Asked about the use of CO2 in enhanced oil recovery, Hollub said, “The world cannot afford a climate transition by cutting out completely oil and gas production.”

“Oil production is going to be needed for decades to come, and using CO2 in enhanced oil recovery is a way to produce a net-zero emission oil,” Hollub said on the Nov. 9. call.

At the same time, inflation has pushed the plant’s cost estimate to $1.1 billion, Hollub said, up from a previous range of $800 million to $1 billion. Analysts asked about the combination of inflation and rising interest rates on the direct air capture project and Occidental’s broader low-carbon venture division.

“Given the project financing, the economic return may not be as good as before,” Paul Cheng, an analyst at Scotiabank, said on the call.

  1. LNG outlook
    The new year could bring clarity for a jumble of projects that have been proposed to export liquefied natural gas from the United States.

Currently, seven terminals are operating in the lower 48 states, and five are under construction. The Federal Energy Regulatory Commission has approved 11 more, but not all of them have lined up the financing and gas delivery contracts that they need to proceed with construction.

Some companies have struggled, including Driftwood LNG’s proposed terminal in Calcasieu Parish, La.

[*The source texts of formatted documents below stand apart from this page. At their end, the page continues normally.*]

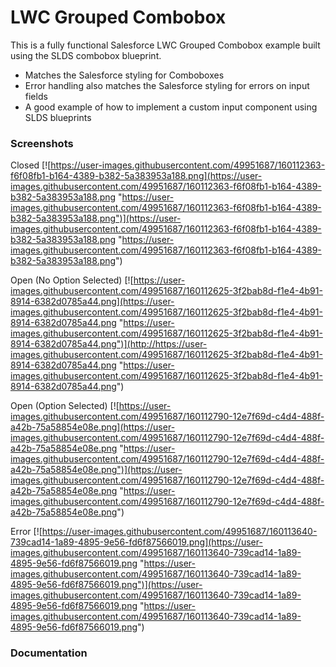 
# LWC Grouped Combobox

This is a fully functional Salesforce LWC Grouped Combobox example built using the SLDS combobox blueprint.
- Matches the Salesforce styling for Comboboxes
- Error handling also matches the Salesforce styling for errors on input fields
- A good example of how to implement a custom input component using SLDS blueprints

### Screenshots

Closed
[![https://user-images.githubusercontent.com/49951687/160112363-f6f08fb1-b164-4389-b382-5a383953a188.png](https://user-images.githubusercontent.com/49951687/160112363-f6f08fb1-b164-4389-b382-5a383953a188.png "https://user-images.githubusercontent.com/49951687/160112363-f6f08fb1-b164-4389-b382-5a383953a188.png")](https://user-images.githubusercontent.com/49951687/160112363-f6f08fb1-b164-4389-b382-5a383953a188.png "https://user-images.githubusercontent.com/49951687/160112363-f6f08fb1-b164-4389-b382-5a383953a188.png")

Open (No Option Selected)
[![https://user-images.githubusercontent.com/49951687/160112625-3f2bab8d-f1e4-4b91-8914-6382d0785a44.png](https://user-images.githubusercontent.com/49951687/160112625-3f2bab8d-f1e4-4b91-8914-6382d0785a44.png "https://user-images.githubusercontent.com/49951687/160112625-3f2bab8d-f1e4-4b91-8914-6382d0785a44.png")](http://https://user-images.githubusercontent.com/49951687/160112625-3f2bab8d-f1e4-4b91-8914-6382d0785a44.png "https://user-images.githubusercontent.com/49951687/160112625-3f2bab8d-f1e4-4b91-8914-6382d0785a44.png")

Open (Option Selected)
[![https://user-images.githubusercontent.com/49951687/160112790-12e7f69d-c4d4-488f-a42b-75a58854e08e.png](https://user-images.githubusercontent.com/49951687/160112790-12e7f69d-c4d4-488f-a42b-75a58854e08e.png "https://user-images.githubusercontent.com/49951687/160112790-12e7f69d-c4d4-488f-a42b-75a58854e08e.png")](https://user-images.githubusercontent.com/49951687/160112790-12e7f69d-c4d4-488f-a42b-75a58854e08e.png "https://user-images.githubusercontent.com/49951687/160112790-12e7f69d-c4d4-488f-a42b-75a58854e08e.png")

Error
[![https://user-images.githubusercontent.com/49951687/160113640-739cad14-1a89-4895-9e56-fd6f87566019.png](https://user-images.githubusercontent.com/49951687/160113640-739cad14-1a89-4895-9e56-fd6f87566019.png "https://user-images.githubusercontent.com/49951687/160113640-739cad14-1a89-4895-9e56-fd6f87566019.png")](https://user-images.githubusercontent.com/49951687/160113640-739cad14-1a89-4895-9e56-fd6f87566019.png "https://user-images.githubusercontent.com/49951687/160113640-739cad14-1a89-4895-9e56-fd6f87566019.png")
### Documentation
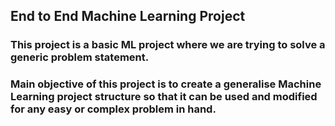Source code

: ## End to End Machine Learning Project

### This project is a basic ML project where we are trying to solve a generic problem statement.
### Main objective of this project is to create a generalise Machine Learning project structure so that it can be used and modified for any easy or complex problem in hand.
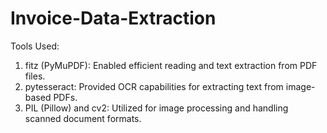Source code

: # Invoice-Data-Extraction

Tools Used:
1. fitz (PyMuPDF): Enabled efficient reading and text extraction from PDF files.
2. pytesseract: Provided OCR capabilities for extracting text from image-based PDFs.
3. PIL (Pillow) and cv2: Utilized for image processing and handling scanned document formats.
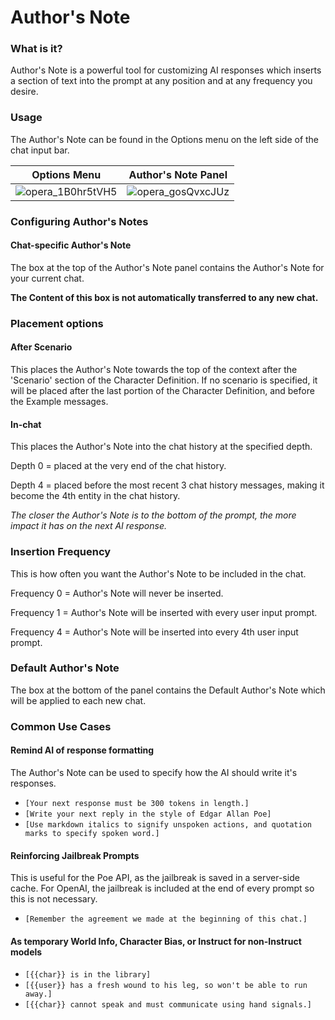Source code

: # Author's Note

### What is it?

Author's Note is a powerful tool for customizing AI responses which inserts a section of text into the prompt at any position and at any frequency you desire.

### Usage

The Author's Note can be found in the Options menu on the left side of the chat input bar.

| Options Menu | Author's Note Panel |
---------------|---------------------|
|![opera_1B0hr5tVH5](https://github.com/SillyTavern/SillyTavern/assets/124905043/12a55c55-c176-4236-b1c2-39eb2850fe0f) | ![opera_gosQvxcJUz](https://github.com/SillyTavern/SillyTavern/assets/124905043/207c0549-8515-4b83-9c9a-a1fdd8153ea8)|

### Configuring Author's Notes

#### Chat-specific Author's Note

The box at the top of the Author's Note panel contains the Author's Note for your current chat.

**The Content of this box is not automatically transferred to any new chat.**

### Placement options

#### After Scenario

This places the Author's Note towards the top of the context after the 'Scenario' section of the Character Definition. If no scenario is specified, it will be placed after the last portion of the Character Definition, and before the Example messages.

#### In-chat

This places the Author's Note into the chat history at the specified depth.

Depth 0 = placed at the very end of the chat history.

Depth 4 = placed before the most recent 3 chat history messages, making it become the 4th entity in the chat history.

_The closer the Author's Note is to the bottom of the prompt, the more impact it has on the next AI response._

### Insertion Frequency

This is how often you want the Author's Note to be included in the chat.

Frequency 0 = Author's Note will never be inserted.

Frequency 1 = Author's Note will be inserted with every user input prompt.

Frequency 4 = Author's Note will be inserted into every 4th user input prompt.

### Default Author's Note

The box at the bottom of the panel contains the Default Author's Note which will be applied to each new chat.

### Common Use Cases

#### Remind AI of response formatting

The Author's Note can be used to specify how the AI should write it's responses.

- `[Your next response must be 300 tokens in length.]`
- `[Write your next reply in the style of Edgar Allan Poe]`
- `[Use markdown italics to signify unspoken actions, and quotation marks to specify spoken word.]`

#### Reinforcing Jailbreak Prompts

This is useful for the Poe API, as the jailbreak is saved in a server-side cache. For OpenAI, the jailbreak is included at the end of every prompt so this is not necessary.

- `[Remember the agreement we made at the beginning of this chat.]`

#### As temporary World Info, Character Bias, or Instruct for non-Instruct models

- `[{{char}} is in the library]`
- `[{{user}} has a fresh wound to his leg, so won't be able to run away.]`
- `[{{char}} cannot speak and must communicate using hand signals.]`
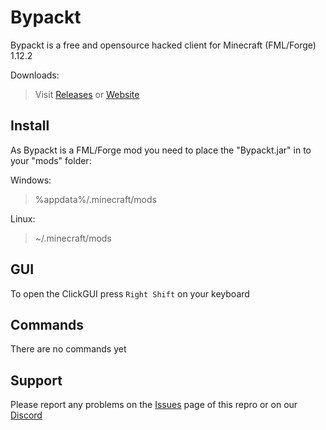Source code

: # Bypackt

Bypackt is a free and opensource hacked client for Minecraft (FML/Forge) 1.12.2

Downloads:
> Visit [Releases](https://github.com/ZeroZipp/Bypackt/releases) or [Website](https://zerozipp.github.io)

## Install

As Bypackt is a FML/Forge mod you need to place the "Bypackt.jar" in to your "mods" folder:

Windows:
> %appdata%/.minecraft/mods

Linux:
> ~/.minecraft/mods

## GUI

To open the ClickGUI press `Right Shift` on your keyboard

## Commands

There are no commands yet

## Support

Please report any problems on the [Issues](https://github.com/ZeroZipp/Bypackt/issues) page of this repro or on our [Discord](https://discord.gg/ETaw5jfHwz)
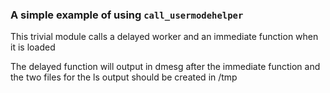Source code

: ### A simple example of using `call_usermodehelper`

This trivial module calls a delayed worker and an immediate function when it is loaded

The delayed function will output in dmesg after the immediate function and the two files for the ls output should be created in /tmp
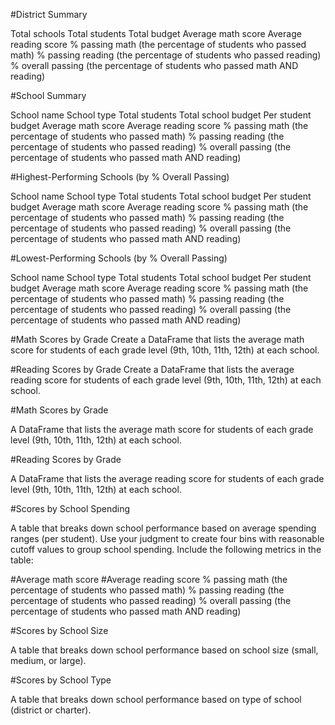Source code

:
#District Summary

Total schools
Total students
Total budget
Average math score
Average reading score
% passing math (the percentage of students who passed math)
% passing reading (the percentage of students who passed reading)
% overall passing (the percentage of students who passed math AND reading)


#School Summary

School name
School type
Total students
Total school budget
Per student budget
Average math score
Average reading score
% passing math (the percentage of students who passed math)
% passing reading (the percentage of students who passed reading)
% overall passing (the percentage of students who passed math AND reading)


#Highest-Performing Schools (by % Overall Passing)

School name
School type
Total students
Total school budget
Per student budget
Average math score
Average reading score
% passing math (the percentage of students who passed math)
% passing reading (the percentage of students who passed reading)
% overall passing (the percentage of students who passed math AND reading)


#Lowest-Performing Schools (by % Overall Passing)

School name
School type
Total students
Total school budget
Per student budget
Average math score
Average reading score
% passing math (the percentage of students who passed math)
% passing reading (the percentage of students who passed reading)
% overall passing (the percentage of students who passed math AND reading)


#Math Scores by Grade
Create a DataFrame that lists the average math score for students of each grade level (9th, 10th, 11th, 12th) at each school.

#Reading Scores by Grade
Create a DataFrame that lists the average reading score for students of each grade level (9th, 10th, 11th, 12th) at each school.

#Math Scores by Grade

A DataFrame that lists the average math score for students of each grade level (9th, 10th, 11th, 12th) at each school.

#Reading Scores by Grade

A DataFrame that lists the average reading score for students of each grade level (9th, 10th, 11th, 12th) at each school.

#Scores by School Spending

A table that breaks down school performance based on average spending ranges (per student). Use your judgment to create four bins with reasonable cutoff values to group school spending. Include the following metrics in the table:

#Average math score
#Average reading score
% passing math (the percentage of students who passed math)
% passing reading (the percentage of students who passed reading)
% overall passing (the percentage of students who passed math AND reading)


#Scores by School Size

A table that breaks down school performance based on school size (small, medium, or large).

#Scores by School Type

A table that breaks down school performance based on type of school (district or charter).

The company has begun clearing the site and building roads, but it doesn’t have financing in place to build the machinery and plants for the $13.8 billion project, The Wall Street Journal reported in November.

It’s likely that some other projects will fall by the wayside, while others will be successful for a variety of reasons, including the cost of their gas supply and their ability to control costs and their environmental footprint, said Charles Riedl, executive director of the Center for Liquefied Natural Gas.

“The market’s going to probably determine that,” Riedl said in an interview. “The point being, some are going to move, and some aren’t.”

New terminals will help supply a world that’s scrambling for new supplies of gas after Russia’s invasion of Ukraine, Riedl said.

Carbon Tracker and other environmental groups are watching the construction boom out of concern that any new projects could essentially lock in the gas export trade — and the drilling that comes with it — creating another barrier to cutting overall emissions.

Allen, at Carbon Tracker, said there’s a risk that LNG companies will wind up building stranded assets. While the war in Ukraine has driven up gas prices in the short term, the International Energy Agency said in December that growth in gas demand is expected to cool off over the next few years as European countries expand their portfolios of renewable power generation.

“For a while, gas has been seen as a bridge fuel — it has lower emissions than oil,” Allen said. “The shine on that bridge fuel argument has gone in the last year.”

U.S. LNG exports are expected to climb to new highs in March, according to the U.S. Energy Information Administration’s most recent short-term energy outlook — if the Freeport LNG facility in Texas returns to service this month.

The Freeport LNG terminal, located on a barrier island roughly 70 miles south of Houston, went offline after an explosion in June (Energywire, Nov. 21, 2022). Operators have delayed the facility’s restart multiple times.

“When Freeport LNG resumes, we forecast U.S. LNG exports will establish a new record close” to 12.5 billion cubic feet per day in March, EIA said in the report, released Dec. 6. The agency said it expects LNG exports to reach 12.7 Bcf per day by the end of 2023.

In an update on Dec. 23, Freeport said it didn’t expect to begin the initial restart of the facility until the second half of January (Greenwire, Dec. 23, 2022).

This month, a PHMSA spokesperson said Freeport has not yet filed a request to restart.